Talvez seja ainda mais importante do que nunca insistir, portanto, na questão da paciência na propaganda, já manifestada por Lenin: “Para não deixar nenhuma sombra de dúvida neste tocante, eu enfatizei por duas vezes nas Teses [de Abril] a necessidade de um trabalho “explicativo” paciente e persistente, adaptado às necessidades práticas das massas”. Quando os bolcheviques eram acusados caluniosamente de serem “agentes dos interesses alemães”, Lenin insistia que, “desmentindo a farsa e a difamação, devemos, com mais calma que nunca” pensar a fundo nas questões, sem nos bastar nas respostas prontas impacientes.


Essa afobação desordenada não apenas enfraquece a agitação (passando ela para um plano secundário), como produz efeitos danosos no plano da propaganda, agravando a dispersão de nosso “trabalho explicativo”. E, na verdade, a centralização da propaganda é um dos desafios fundamentais da organização revolucionária, e a condição da própria unidade na agitação.


Quando vemos o tipo de preocupação que, já à época de Lenin, a organização dos propagandistas provocava, não é difícil compreender como a dinâmica digital ajuda a encubar os piores hábitos liberais de nossos intelectuais e publicistas de esquerda (em “Carta a um camarada”):


“A propaganda deverá ser feita de forma uníssona por todo o comitê, a quem corresponde centralizá-la rigorosamente. (…)
Quanto aos propagandistas, ainda gostaria de dizer algumas palavras contra a tendência usual de abarrotar essa profissão com pessoas pouco capazes rebaixando com isso, o nível da propaganda.
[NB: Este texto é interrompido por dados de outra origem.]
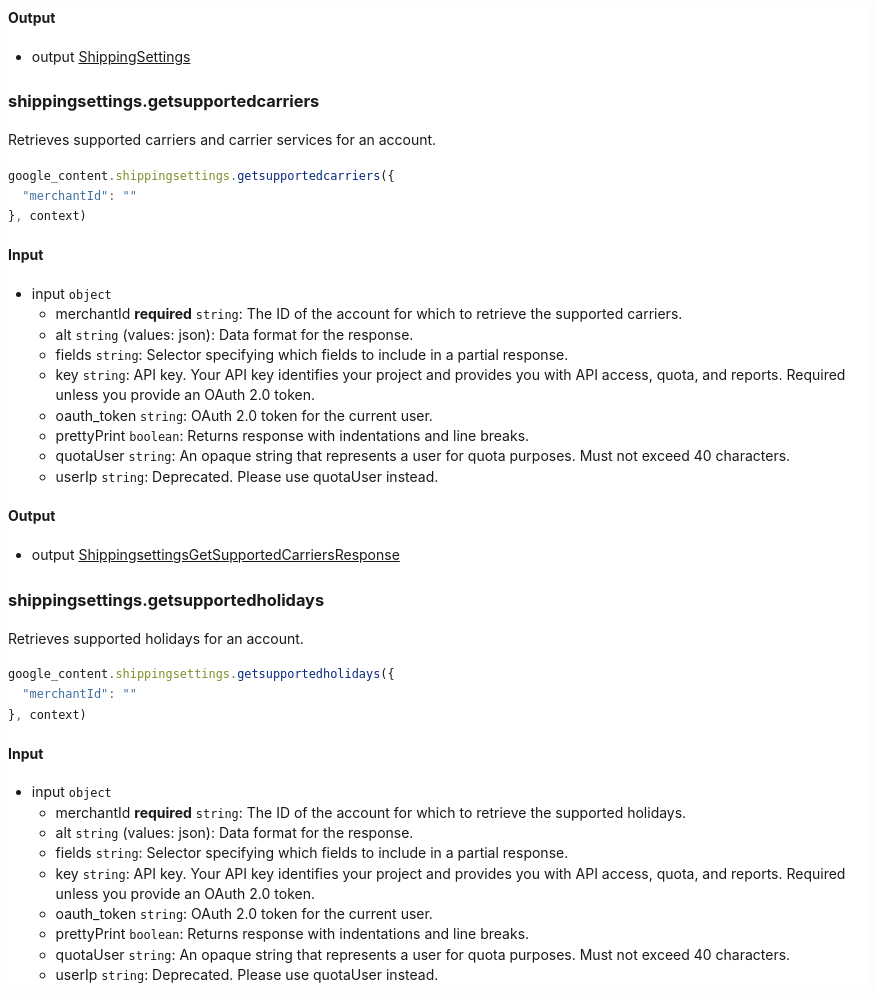 #### Output
* output [ShippingSettings](#shippingsettings)

### shippingsettings.getsupportedcarriers
Retrieves supported carriers and carrier services for an account.


```js
google_content.shippingsettings.getsupportedcarriers({
  "merchantId": ""
}, context)
```

#### Input
* input `object`
  * merchantId **required** `string`: The ID of the account for which to retrieve the supported carriers.
  * alt `string` (values: json): Data format for the response.
  * fields `string`: Selector specifying which fields to include in a partial response.
  * key `string`: API key. Your API key identifies your project and provides you with API access, quota, and reports. Required unless you provide an OAuth 2.0 token.
  * oauth_token `string`: OAuth 2.0 token for the current user.
  * prettyPrint `boolean`: Returns response with indentations and line breaks.
  * quotaUser `string`: An opaque string that represents a user for quota purposes. Must not exceed 40 characters.
  * userIp `string`: Deprecated. Please use quotaUser instead.

#### Output
* output [ShippingsettingsGetSupportedCarriersResponse](#shippingsettingsgetsupportedcarriersresponse)

### shippingsettings.getsupportedholidays
Retrieves supported holidays for an account.


```js
google_content.shippingsettings.getsupportedholidays({
  "merchantId": ""
}, context)
```

#### Input
* input `object`
  * merchantId **required** `string`: The ID of the account for which to retrieve the supported holidays.
  * alt `string` (values: json): Data format for the response.
  * fields `string`: Selector specifying which fields to include in a partial response.
  * key `string`: API key. Your API key identifies your project and provides you with API access, quota, and reports. Required unless you provide an OAuth 2.0 token.
  * oauth_token `string`: OAuth 2.0 token for the current user.
  * prettyPrint `boolean`: Returns response with indentations and line breaks.
  * quotaUser `string`: An opaque string that represents a user for quota purposes. Must not exceed 40 characters.
  * userIp `string`: Deprecated. Please use quotaUser instead.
Às vezes, entre nós, qualquer estudante indiscriminadamente é considerado propagandista, e todos os jovens exigem que se lhes “dê um círculo”, etc. Temos que lutar contra essa prática, pois são muitos os males que daí advém. As pessoas realmente firmes quanto aos princípios, e capazes de ser propagandistas são muito poucas (e para chegar a sê-lo é preciso estudar muito e acumular experiência), e a estas pessoas é necessário especializá-las, ocupar-se delas e cuidá-las com zelo. É preciso organizar várias aulas por semana para esse tipo de pessoas, saber enviá-las oportunamente a outra cidade e, no geral, organizar visitas dos mais hábeis propagandistas pelas diversas cidades.”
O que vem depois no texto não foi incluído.